Ultimately, my advice is this: if you are partial to the work in PE, don't let the experience at your current firm dominate your expectations for firms/roles across the industry. A number of cynical/negative assumptions here (to make a point, if anything), but your current situation seems most analogous to my second firm: low pay, ambiguous incentives oriented around upward/future trajectory, unnecessarily bad/infuriating/burdensome culture, etc. From my experience, the best insight I can give you is that you can only take seriously what a firm is willing to put on the table, in writing. If your request for greater transparency along these lines (again, assuming it is diplomatic/tactful) is met with any kind of friction, the best case scenario is that your firm is new enough such that senior leadership hasn't fielded a question/request like that and they are open to discussing, while the worst case scenario is that you are being set up to be taken advantage of. Absent a promise to devote more thought to your question and a meeting in the coming weeks to discuss, I would view the situation skeptically.
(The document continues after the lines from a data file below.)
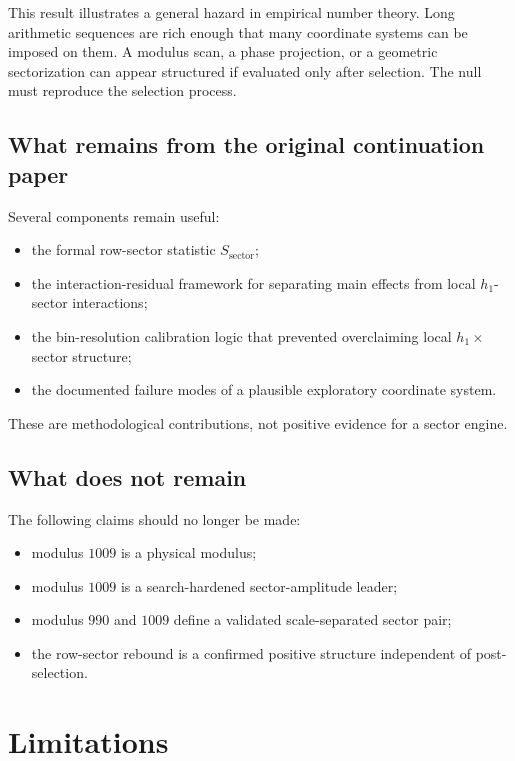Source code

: \documentclass[11pt]{article}
\begin{document}
This result illustrates a general hazard in empirical number theory. Long arithmetic sequences are rich enough that many coordinate systems can be imposed on them. A modulus scan, a phase projection, or a geometric sectorization can appear structured if evaluated only after selection. The null must reproduce the selection process.

\subsection{What remains from the original continuation paper}

Several components remain useful:
\begin{itemize}
    \item the formal row-sector statistic \(S_{\mathrm{sector}}\);
    \item the interaction-residual framework for separating main effects from local \(h_1\)-sector interactions;
    \item the bin-resolution calibration logic that prevented overclaiming local \(h_1\times\)sector structure;
    \item the documented failure modes of a plausible exploratory coordinate system.
\end{itemize}
These are methodological contributions, not positive evidence for a sector engine.

\subsection{What does not remain}

The following claims should no longer be made:
\begin{itemize}
    \item modulus \(1009\) is a physical modulus;
    \item modulus \(1009\) is a search-hardened sector-amplitude leader;
    \item modulus \(990\) and \(1009\) define a validated scale-separated sector pair;
    \item the row-sector rebound is a confirmed positive structure independent of post-selection.
\end{itemize}

\section{Limitations}
\end{document}
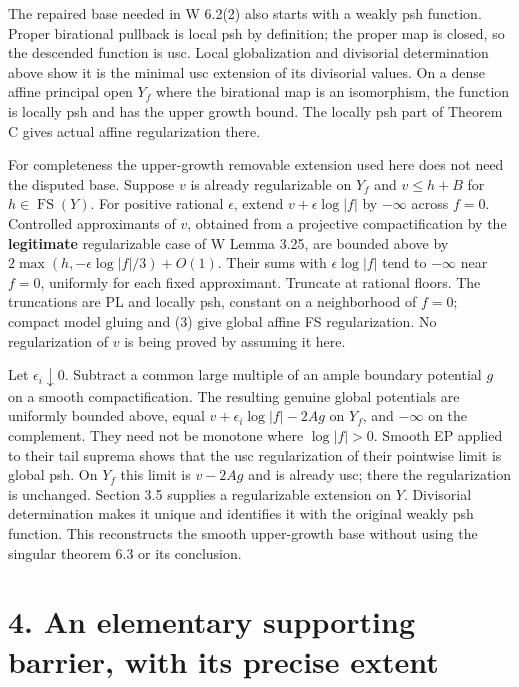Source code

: \documentclass[
  11pt,
]{article}
\begin{document}
The repaired base needed in W 6.2(2) also starts with a weakly psh
function. Proper birational pullback is local psh by definition; the
proper map is closed, so the descended function is usc. Local
globalization and divisorial determination above show it is the minimal
usc extension of its divisorial values. On a dense affine principal open
\(Y_f\) where the birational map is an isomorphism, the function is
locally psh and has the upper growth bound. The locally psh part of
Theorem C gives actual affine regularization there.

For completeness the upper-growth removable extension used here does not
need the disputed base. Suppose \(v\) is already regularizable on
\(Y_f\) and \(v\leq h+B\) for \(h\in\operatorname{FS}(Y)\). For positive
rational \(\epsilon\), extend \(v+\epsilon\log|f|\) by \(-\infty\)
across \(f=0\). Controlled approximants of \(v\), obtained from a
projective compactification by the \textbf{legitimate} regularizable
case of W Lemma 3.25, are bounded above by
\(2\max(h,-\epsilon\log|f|/3)+O(1)\). Their sums with
\(\epsilon\log|f|\) tend to \(-\infty\) near \(f=0\), uniformly for each
fixed approximant. Truncate at rational floors. The truncations are PL
and locally psh, constant on a neighborhood of \(f=0\); compact model
gluing and (3) give global affine FS regularization. No regularization
of \(v\) is being proved by assuming it here.

Let \(\epsilon_i\downarrow0\). Subtract a common large multiple of an
ample boundary potential \(g\) on a smooth compactification. The
resulting genuine global potentials are uniformly bounded above, equal
\(v+\epsilon_i\log|f|-2Ag\) on \(Y_f\), and \(-\infty\) on the
complement. They need not be monotone where \(\log|f|>0\). Smooth EP
applied to their tail suprema shows that the usc regularization of their
pointwise limit is global psh. On \(Y_f\) this limit is \(v-2Ag\) and is
already usc; there the regularization is unchanged. Section 3.5 supplies
a regularizable extension on \(Y\). Divisorial determination makes it
unique and identifies it with the original weakly psh function. This
reconstructs the smooth upper-growth base without using the singular
theorem 6.3 or its conclusion.

\section{4. An elementary supporting barrier, with its precise
extent}\label{an-elementary-supporting-barrier-with-its-precise-extent}
\end{document}
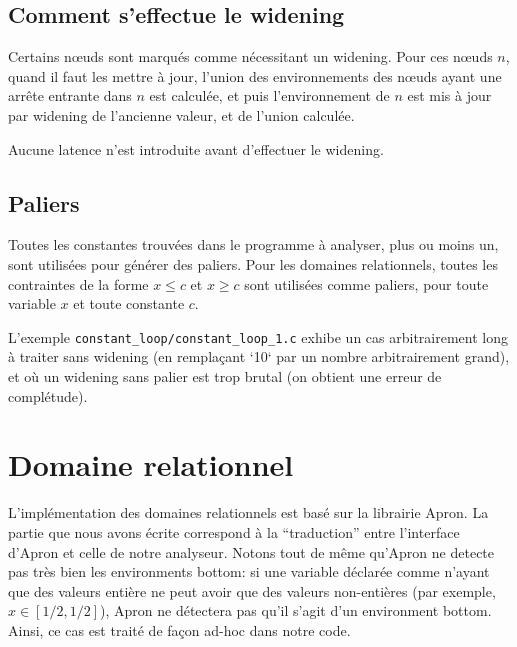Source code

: \documentclass{scrartcl}
\begin{document}
\subsection*{Comment s'effectue le widening}
Certains n\oe{}uds sont marqués comme nécessitant un widening. Pour ces n\oe{}uds \(n\), quand il faut
les mettre à jour, l'union des environnements des n\oe{}uds ayant une arrête entrante dans \(n\)
est calculée, et puis l'environnement de \(n\) est mis à jour par widening de l'ancienne valeur,
et de l'union calculée.\par
Aucune latence n'est introduite avant d'effectuer le widening.

\subsection*{Paliers}
Toutes les constantes trouvées dans le programme à analyser, plus ou moins un, sont utilisées
pour générer des paliers. Pour les domaines relationnels, toutes les contraintes de la forme
\(x\leq c\) et \(x\geq c\) sont utilisées comme paliers, pour toute variable \(x\) et toute
constante \(c\).\par
L'exemple \verb|constant_loop/constant_loop_1.c| exhibe un cas arbitrairement long à traiter
sans widening (en remplaçant `10` par un nombre arbitrairement grand), et où un widening sans
palier est trop brutal (on obtient une erreur de complétude).

\section*{Domaine relationnel}
L'implémentation des domaines relationnels est basé sur la librairie Apron. La partie que nous
avons écrite correspond à la ``traduction'' entre l'interface d'Apron et celle de notre
analyseur. Notons tout de même qu'Apron ne detecte pas très bien les environments bottom: si
une variable déclarée comme n'ayant que des valeurs entière ne peut avoir que des valeurs
non-entières (par exemple, \(x\in[1/2, 1/2]\)), Apron ne détectera pas qu'il s'agit d'un
environment bottom. Ainsi, ce cas est traité de façon ad-hoc dans notre code.
\end{document}
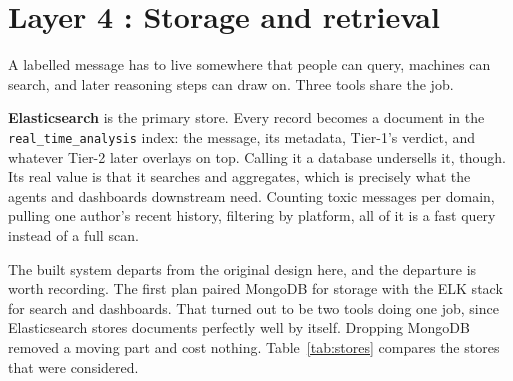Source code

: \section{Layer 4 : Storage and retrieval}\label{layer-4-storage-and-retrieval}

A labelled message has to live somewhere that people can query, machines can search, and later reasoning steps can draw on. Three tools share the job.

\textbf{Elasticsearch} is the primary store. Every record becomes a document in the \texttt{real\_time\_analysis} index: the message, its metadata, Tier-1's verdict, and whatever Tier-2 later overlays on top. Calling it a database undersells it, though. Its real value is that it searches and aggregates, which is precisely what the agents and dashboards downstream need. Counting toxic messages per domain, pulling one author's recent history, filtering by platform, all of it is a fast query instead of a full scan.

The built system departs from the original design here, and the departure is worth recording. The first plan paired MongoDB for storage with the ELK stack for search and dashboards. That turned out to be two tools doing one job, since Elasticsearch stores documents perfectly well by itself. Dropping MongoDB removed a moving part and cost nothing. Table~\ref{tab:stores} compares the stores that were considered.
\renewcommand{\arraystretch}{1.5} 

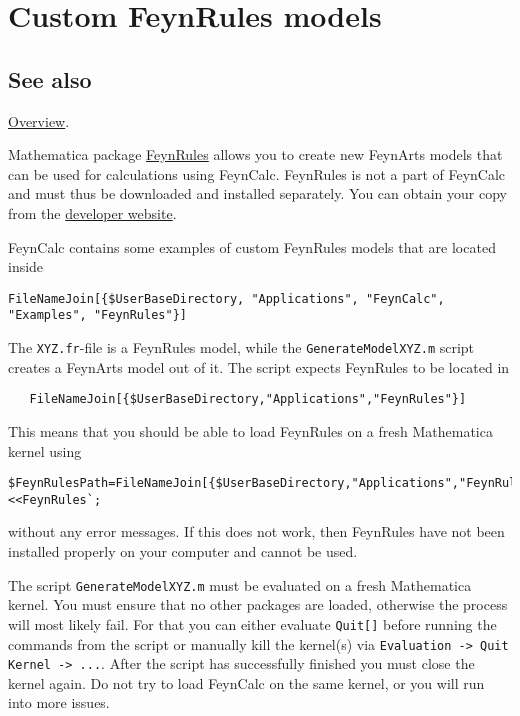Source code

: \documentclass[../FeynCalcManual.tex]{subfiles}
\begin{document}
\hypertarget{custom feynrules models}{
\section{Custom FeynRules models}\label{custom feynrules models}}

\subsection{See also}

\hyperlink{toc}{Overview}.

Mathematica package \href{https://feynrules.irmp.ucl.ac.be/}{FeynRules}
allows you to create new FeynArts models that can be used for
calculations using FeynCalc. FeynRules is not a part of FeynCalc and
must thus be downloaded and installed separately. You can obtain your
copy from the \href{https://feynrules.irmp.ucl.ac.be/}{developer
website}.

FeynCalc contains some examples of custom FeynRules models that are
located inside

\begin{verbatim}
FileNameJoin[{$UserBaseDirectory, "Applications", "FeynCalc", "Examples", "FeynRules"}]
\end{verbatim}

The \texttt{XYZ.fr}-file is a FeynRules model, while the
\texttt{GenerateModelXYZ.m} script creates a FeynArts model out of it.
The script expects FeynRules to be located in

\begin{verbatim}
   FileNameJoin[{$UserBaseDirectory,"Applications","FeynRules"}]
\end{verbatim}

This means that you should be able to load FeynRules on a fresh
Mathematica kernel using

\begin{verbatim}
$FeynRulesPath=FileNameJoin[{$UserBaseDirectory,"Applications","FeynRules"}];
<<FeynRules`;
\end{verbatim}

without any error messages. If this does not work, then FeynRules have
not been installed properly on your computer and cannot be used.

The script \texttt{GenerateModelXYZ.m} must be evaluated on a fresh
Mathematica kernel. You must ensure that no other packages are loaded,
otherwise the process will most likely fail. For that you can either
evaluate \texttt{Quit[\allowbreak{}]} before running the commands from
the script or manually kill the kernel(s) via
\texttt{Evaluation -> Quit Kernel -> ...}. After the script has
successfully finished you must close the kernel again. Do not try to
load FeynCalc on the same kernel, or you will run into more issues.
\end{document}
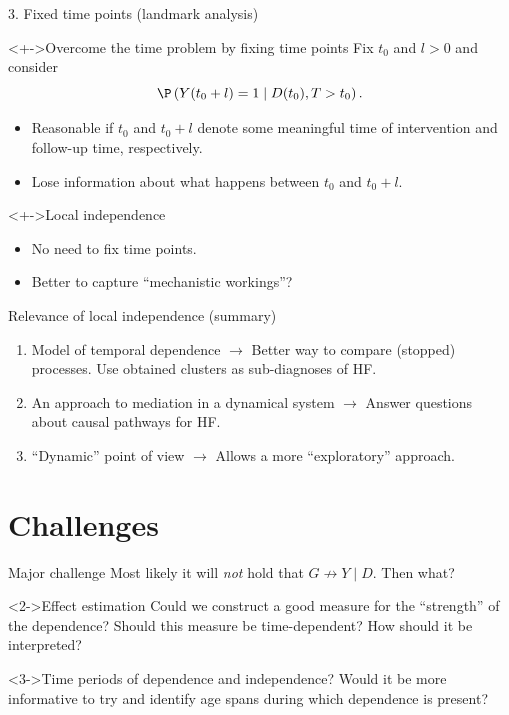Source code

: \documentclass{beamer}\usepackage{listings}
\begin{document}
\begin{frame}[label={sec:org3a576f1}]{3. Fixed time points (landmark analysis)}
\begin{block}<+->{Overcome the time problem by fixing time points}
Fix \(t_0\) and \(l >0\) and consider 
\begin{equation*}
  \P\left(Y(t_0 + l) = 1 \mid D(t_0), T > t_0 \right).
\end{equation*}

\begin{itemize}
\item Reasonable if \(t_0\) and \(t_0+l\) denote some meaningful time of intervention and follow-up time,
respectively.
\item Lose information about what happens between \(t_0\) and \(t_0 + l\).
\end{itemize}
\end{block}

\begin{block}<+->{Local independence}
\begin{itemize}
\item No need to fix time points.
\item Better to capture ``mechanistic workings''?
\end{itemize}
\end{block}
\end{frame}

\begin{frame}[label={sec:org415044e}]{Relevance of local independence (summary)}
\begin{enumerate}
\item Model of temporal dependence \(\rightarrow\) Better way to compare (stopped) processes. Use obtained
clusters as sub-diagnoses of HF.
\item An approach to mediation in a dynamical system \(\rightarrow\) Answer questions about causal pathways
for HF.
\item ``Dynamic'' point of view \(\rightarrow\) Allows a more ``exploratory'' approach.
\end{enumerate}
\end{frame}

\section{Challenges}
\label{sec:orga0bebe0}
\begin{frame}[label={sec:org4dd63a2}]{Major challenge}
\center Most likely it will \emph{not} hold that \(G \not \rightarrow Y \mid D\). Then what?

\vfill 

\begin{block}<2->{Effect estimation}
Could we construct a good measure for the ``strength'' of the dependence? Should this measure be
time-dependent? How should it be interpreted?
\end{block}

\begin{block}<3->{Time periods of dependence and independence?}
Would it be more informative to try and identify age spans during which dependence is present?
\end{block}
\end{frame}
\end{document}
Call me cynical/jaded, and keep in mind that I am the opposite of a "rage against the machine" type (in fact, I am often too accommodating), but given my experiences I feel confident in saying that - even in this industry - reasonably attractive situations (regardless of your personal needs) are easier to come by than you'd expect. Within reason, mid-level folks and associates at the bottom of the totem pole are entitled to basic expectations around trade-offs. Want me to make very large personal sacrifices? Great, just pay me well (pennies out of everyone else's pockets) and make sure my experience is high quality. Want me to accept pay that is lower than market, early in this firm's fundraising lifecycle? Sure thing, but I/others deserve to have a rough idea of the potential upside given what you're implicitly asking of us. In any situation, there's always a path to balancing the upsides and downsides; if your current situation doesn't fulfill that (sounds like that's the case), I would assume that the decision-makers made the conscious choice to structure things differently. Meaning, no, it's not worth it. Seek other opportunities.

 

This was super helpful, thanks. I asked for a more defined path and it was met with you’re on track for next year (next fund raise) and we really value your contributions and blah blah blah. Would not commit on comp (though said I would be in line to tap into fund economics) nor timeline beyond VP or any effort to minimize unnecessary work/timelines. I think it’s a safe assumption that this was relatively unexpected and a first or second type ask. Overall hit a few of the points but not quite what I wanted. There’s things I like and dislike about the job for sure - but let’s just say it’s close but doesn’t quite break positive. So all in, it makes it for a pretty easy choice.